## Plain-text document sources

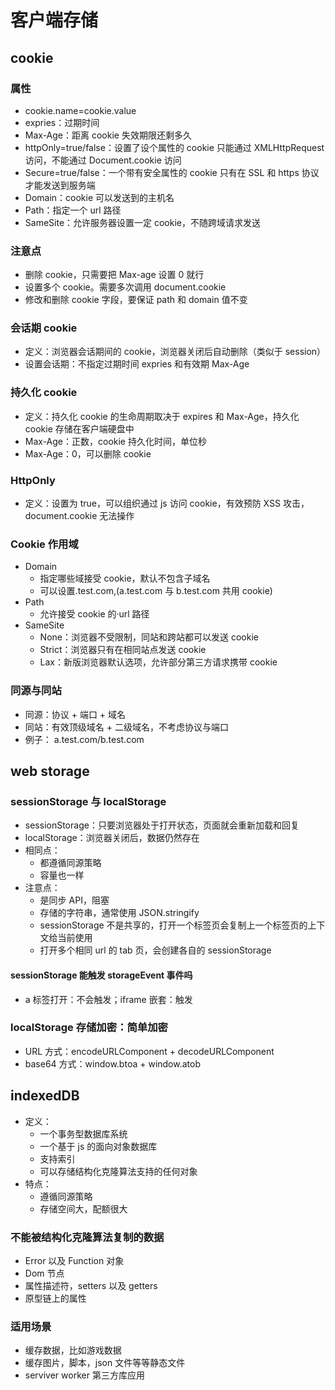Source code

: # 客户端存储

## cookie

### 属性

- cookie.name=cookie.value
- expries：过期时间
- Max-Age：距离 cookie 失效期限还剩多久
- httpOnly=true/false：设置了设个属性的 cookie 只能通过 XMLHttpRequest 访问，不能通过 Document.cookie 访问
- Secure=true/false：一个带有安全属性的 cookie 只有在 SSL 和 https 协议才能发送到服务端
- Domain：cookie 可以发送到的主机名
- Path：指定一个 url 路径
- SameSite：允许服务器设置一定 cookie，不随跨域请求发送

### 注意点

- 删除 cookie，只需要把 Max-age 设置 0 就行
- 设置多个 cookie。需要多次调用 document.cookie
- 修改和删除 cookie 字段，要保证 path 和 domain 值不变

### 会话期 cookie

- 定义：浏览器会话期间的 cookie，浏览器关闭后自动删除（类似于 session）
- 设置会话期：不指定过期时间 expries 和有效期 Max-Age

### 持久化 cookie

- 定义：持久化 cookie 的生命周期取决于 expires 和 Max-Age，持久化 cookie 存储在客户端硬盘中
- Max-Age：正数，cookie 持久化时间，单位秒
- Max-Age：0，可以删除 cookie

### HttpOnly

- 定义：设置为 true，可以组织通过 js 访问 cookie，有效预防 XSS 攻击，document.cookie 无法操作

### Cookie 作用域

- Domain
  - 指定哪些域接受 cookie，默认不包含子域名
  - 可以设置.test.com,(a.test.com 与 b.test.com 共用 cookie)
- Path
  - 允许接受 cookie 的·url 路径
- SameSite
  - None：浏览器不受限制，同站和跨站都可以发送 cookie
  - Strict：浏览器只有在相同站点发送 cookie
  - Lax：新版浏览器默认选项，允许部分第三方请求携带 cookie

### 同源与同站

- 同源：协议 + 端口 + 域名
- 同站：有效顶级域名 + 二级域名，不考虑协议与端口
- 例子： a.test.com/b.test.com

## web storage

### sessionStorage 与 localStorage

- sessionStorage：只要浏览器处于打开状态，页面就会重新加载和回复
- localStorage：浏览器关闭后，数据仍然存在
- 相同点：
  - 都遵循同源策略
  - 容量也一样
- 注意点：
  - 是同步 API，阻塞
  - 存储的字符串，通常使用 JSON.stringify
  - sessionStorage 不是共享的，打开一个标签页会复制上一个标签页的上下文给当前使用
  - 打开多个相同 url 的 tab 页，会创建各自的 sessionStorage

#### sessionStorage 能触发 storageEvent 事件吗

- a 标签打开：不会触发；iframe 嵌套：触发

### localStorage 存储加密：简单加密

- URL 方式：encodeURLComponent + decodeURLComponent
- base64 方式：window.btoa + window.atob

## indexedDB

- 定义：
  - 一个事务型数据库系统
  - 一个基于 js 的面向对象数据库
  - 支持索引
  - 可以存储结构化克隆算法支持的任何对象
- 特点：
  - 遵循同源策略
  - 存储空间大，配额很大

### 不能被结构化克隆算法复制的数据

- Error 以及 Function 对象
- Dom 节点
- 属性描述符，setters 以及 getters
- 原型链上的属性

### 适用场景

- 缓存数据，比如游戏数据
- 缓存图片，脚本，json 文件等等静态文件
- serviver worker 第三方库应用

## PROBLEM STATEMENT
Copy out each line of the records where the word "true" appears.

## RESPONSE
- httpOnly=true/false：设置了设个属性的 cookie 只能通过 XMLHttpRequest 访问，不能通过 Document.cookie 访问
- Secure=true/false：一个带有安全属性的 cookie 只有在 SSL 和 https 协议才能发送到服务端
- 定义：设置为 true，可以组织通过 js 访问 cookie，有效预防 XSS 攻击，document.cookie 无法操作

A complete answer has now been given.